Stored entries
• • •
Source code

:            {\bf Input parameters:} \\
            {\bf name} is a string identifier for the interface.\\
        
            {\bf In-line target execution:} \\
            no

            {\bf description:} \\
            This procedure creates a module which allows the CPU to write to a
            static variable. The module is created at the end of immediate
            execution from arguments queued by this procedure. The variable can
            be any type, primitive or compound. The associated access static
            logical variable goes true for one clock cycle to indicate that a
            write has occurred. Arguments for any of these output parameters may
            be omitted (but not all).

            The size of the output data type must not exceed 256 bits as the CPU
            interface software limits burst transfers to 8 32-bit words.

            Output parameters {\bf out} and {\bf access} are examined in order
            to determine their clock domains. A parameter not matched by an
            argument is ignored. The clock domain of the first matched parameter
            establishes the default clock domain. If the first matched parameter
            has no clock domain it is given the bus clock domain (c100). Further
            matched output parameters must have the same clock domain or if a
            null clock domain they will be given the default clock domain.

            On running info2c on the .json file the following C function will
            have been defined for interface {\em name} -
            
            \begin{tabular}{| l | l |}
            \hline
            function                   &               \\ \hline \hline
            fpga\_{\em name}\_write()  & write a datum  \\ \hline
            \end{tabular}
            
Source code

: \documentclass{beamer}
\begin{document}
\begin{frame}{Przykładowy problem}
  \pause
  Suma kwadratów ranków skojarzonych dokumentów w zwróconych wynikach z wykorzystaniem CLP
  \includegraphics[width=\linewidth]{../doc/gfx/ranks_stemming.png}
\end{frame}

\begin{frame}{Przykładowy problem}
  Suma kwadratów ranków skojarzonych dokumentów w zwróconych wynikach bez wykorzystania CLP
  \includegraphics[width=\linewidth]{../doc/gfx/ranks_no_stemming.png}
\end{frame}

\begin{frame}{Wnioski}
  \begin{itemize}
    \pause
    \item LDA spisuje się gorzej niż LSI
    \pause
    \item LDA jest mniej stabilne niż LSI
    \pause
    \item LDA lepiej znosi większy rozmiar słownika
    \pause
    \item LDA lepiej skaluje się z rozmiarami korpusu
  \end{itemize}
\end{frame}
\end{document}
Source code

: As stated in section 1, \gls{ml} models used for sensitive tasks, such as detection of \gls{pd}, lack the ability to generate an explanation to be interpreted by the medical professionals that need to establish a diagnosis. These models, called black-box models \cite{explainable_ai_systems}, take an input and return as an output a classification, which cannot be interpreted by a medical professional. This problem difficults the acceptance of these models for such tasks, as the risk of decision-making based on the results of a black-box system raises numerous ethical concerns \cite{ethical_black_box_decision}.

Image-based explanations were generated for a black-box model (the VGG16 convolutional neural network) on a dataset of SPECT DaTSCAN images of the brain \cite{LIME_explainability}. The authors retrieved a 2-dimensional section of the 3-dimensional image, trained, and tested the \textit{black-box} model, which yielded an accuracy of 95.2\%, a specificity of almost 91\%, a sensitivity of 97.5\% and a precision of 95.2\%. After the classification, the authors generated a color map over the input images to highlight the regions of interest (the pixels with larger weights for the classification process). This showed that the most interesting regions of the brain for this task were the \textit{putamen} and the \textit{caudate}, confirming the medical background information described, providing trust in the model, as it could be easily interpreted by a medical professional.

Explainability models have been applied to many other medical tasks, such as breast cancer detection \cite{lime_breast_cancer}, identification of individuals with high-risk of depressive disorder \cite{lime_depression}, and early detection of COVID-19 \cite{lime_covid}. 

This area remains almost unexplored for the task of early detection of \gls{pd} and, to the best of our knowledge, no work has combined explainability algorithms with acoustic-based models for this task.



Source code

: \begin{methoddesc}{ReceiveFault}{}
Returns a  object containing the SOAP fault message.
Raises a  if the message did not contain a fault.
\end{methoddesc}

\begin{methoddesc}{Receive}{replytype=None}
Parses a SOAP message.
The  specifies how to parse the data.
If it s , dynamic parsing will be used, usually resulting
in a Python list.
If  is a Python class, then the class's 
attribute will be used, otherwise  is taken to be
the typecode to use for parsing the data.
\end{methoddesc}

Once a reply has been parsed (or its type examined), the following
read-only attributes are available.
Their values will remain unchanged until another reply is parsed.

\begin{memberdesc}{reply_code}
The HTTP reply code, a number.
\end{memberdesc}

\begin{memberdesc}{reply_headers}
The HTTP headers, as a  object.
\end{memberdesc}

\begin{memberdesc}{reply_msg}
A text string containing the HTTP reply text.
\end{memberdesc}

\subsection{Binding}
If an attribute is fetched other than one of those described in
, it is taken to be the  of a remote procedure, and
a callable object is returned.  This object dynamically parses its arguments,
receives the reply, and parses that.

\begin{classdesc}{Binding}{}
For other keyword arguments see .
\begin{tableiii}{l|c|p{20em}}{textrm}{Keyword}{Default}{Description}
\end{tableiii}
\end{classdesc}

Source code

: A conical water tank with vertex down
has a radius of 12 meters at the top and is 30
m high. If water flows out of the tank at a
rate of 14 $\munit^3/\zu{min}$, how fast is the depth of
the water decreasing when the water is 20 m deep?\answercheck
• • •
__Task description__
Search the records for the word "dokumentów". Copy every line that has it.

__Result below__
  Suma kwadratów ranków skojarzonych dokumentów w zwróconych wynikach z wykorzystaniem CLP
  Suma kwadratów ranków skojarzonych dokumentów w zwróconych wynikach bez wykorzystania CLP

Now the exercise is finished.